Muslims in Manitoba are organizing several events to counter hate and promote peace and understanding instead.

The events come following anti-immigration and white-nationalist rallies in Canada and the United States, and the recent video of a racist tirade against a Muslim woman here in this province.

“I can tell you the community feels insecure. It feels threatened,” said Islamic Social Services Association Executive director, Shahina Siddiqui who is also a frequent speaker on human rights.

Saturday Siddiqui joined the Bear Clan Patrol at an event aimed to unite communities in Winnipeg.

Siddiqui said everything from ignorance about hijab's to U.S President Donald Trump emboldening hate-mongers, to the deadly shooting at a mosque in Quebec this past winter points to the importance of joining together against intolerance.

“We are marginalized communities, whether it be Indigenous, Jewish, L-G-B-T, and ourselves,” said Siddiqui. “We want to stand together. We want to say the hate may have different names, but it's against all of us.”

On Sept. 9 Siddiqui is helping organize a rally with coalition groups to denounce hate and on Sept. 12 holding a series of forums to address the current climate.

The Manitoba Islamic Association is also ramping efforts to educate and raise awareness about Muslim and Islam. The group’s events team is working to hold the Grand Mosque's open house a month earlier than normal.

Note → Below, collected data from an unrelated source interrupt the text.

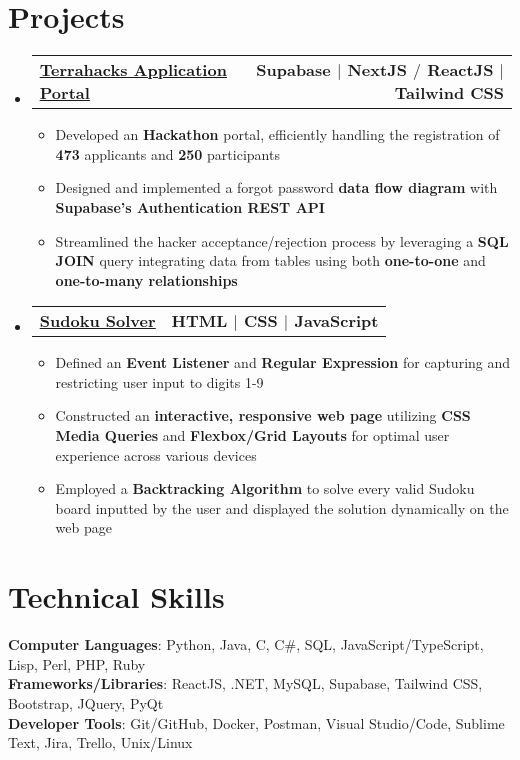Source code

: \documentclass[letterpaper,11pt]{article}
\makeatletter
\newcommand{\resumeItem}[1]{
  \item\small{
    {#1 \vspace{-2pt}}
  }
}
\newcommand{\resumeProjectHeading}[2]{
    \item
    \begin{tabular*}{1.00\textwidth}{l@{\extracolsep{\fill}}r}
      \small#1 & #2 \\
    \end{tabular*}\vspace{-7pt}
    
}
\newcommand{\resumeSubHeadingListStart}{\begin{itemize}[leftmargin=0.0in, label={}]}
\newcommand{\resumeSubHeadingListEnd}{\end{itemize} \vspace{-18pt}}
\newcommand{\resumeItemListStart}{\begin{itemize}}
\newcommand{\resumeItemListEnd}{\end{itemize}\vspace{-4pt}}
\makeatother
\begin{document}
\section{Projects}
    \resumeSubHeadingListStart
      \vspace{-3pt}
      \resumeProjectHeading
        {
        \textbf{\href{https://portal.terrahacks.ca}
        {\color{blue}\underline{Terrahacks Application Portal}}}
        }{\textbf{Supabase $|$ NextJS $/$ ReactJS $|$ Tailwind CSS}}
        \resumeItemListStart
            \resumeItem{Developed an \textbf{Hackathon} portal, efficiently handling the registration of \textbf{473} applicants and \textbf{250} participants}
            \resumeItem{Designed and implemented a forgot password \textbf{data flow diagram} with \textbf{Supabase's  Authentication REST API}}
            \resumeItem{Streamlined the hacker acceptance/rejection process by leveraging a \textbf{SQL JOIN} query integrating data from tables using both \textbf{one-to-one} and  
            \textbf{one-to-many relationships}}
          \resumeItemListEnd
      \vspace{-7pt}
      \resumeProjectHeading
          {
          \textbf{\href{https://nicholas489.github.io/Sudoku_Solver/}{\color{blue}\underline{Sudoku Solver}}}
          }{\textbf{HTML $|$ CSS $|$ JavaScript}}
          \resumeItemListStart
            \resumeItem{Defined an \textbf{Event Listener} and \textbf{Regular Expression} for capturing and restricting user input to digits 1-9}
            \resumeItem{Constructed an \textbf{interactive, responsive web page} utilizing \textbf{CSS Media Queries} and \textbf{Flexbox/Grid Layouts} for optimal user experience across various devices}
            \resumeItem{Employed a \textbf{Backtracking Algorithm} to solve every valid Sudoku board inputted by the user and displayed the solution dynamically on the web page}
          \resumeItemListEnd
      \vspace{-3pt}
    \resumeSubHeadingListEnd
    
%
\section{Technical Skills}
 \begin{itemize}[leftmargin=0.0in, label={}]
    \small{\item{
     \textbf{Computer Languages}{: Python, Java, C, C\#, SQL, JavaScript/TypeScript, Lisp, Perl, PHP, Ruby} \\
     \textbf{Frameworks/Libraries}{: ReactJS, .NET, MySQL, Supabase, Tailwind CSS, Bootstrap, JQuery, PyQt} \\
     \textbf{Developer Tools}{: Git/GitHub, Docker, Postman, Visual Studio/Code, Sublime Text, Jira, Trello, Unix/Linux}
    }}
 \end{itemize}
\end{document}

The open house is typically held in October to coincide with Islamic history month, but this year it's planned for September.

“People want to know about immigration, people want to know who is immigrating here and about Muslims in particular," said Raza Hameed with the MIA.

Hameed said the MIA also welcomes requests for people from the association to visit schools, institutions and organizations to talk about Islam.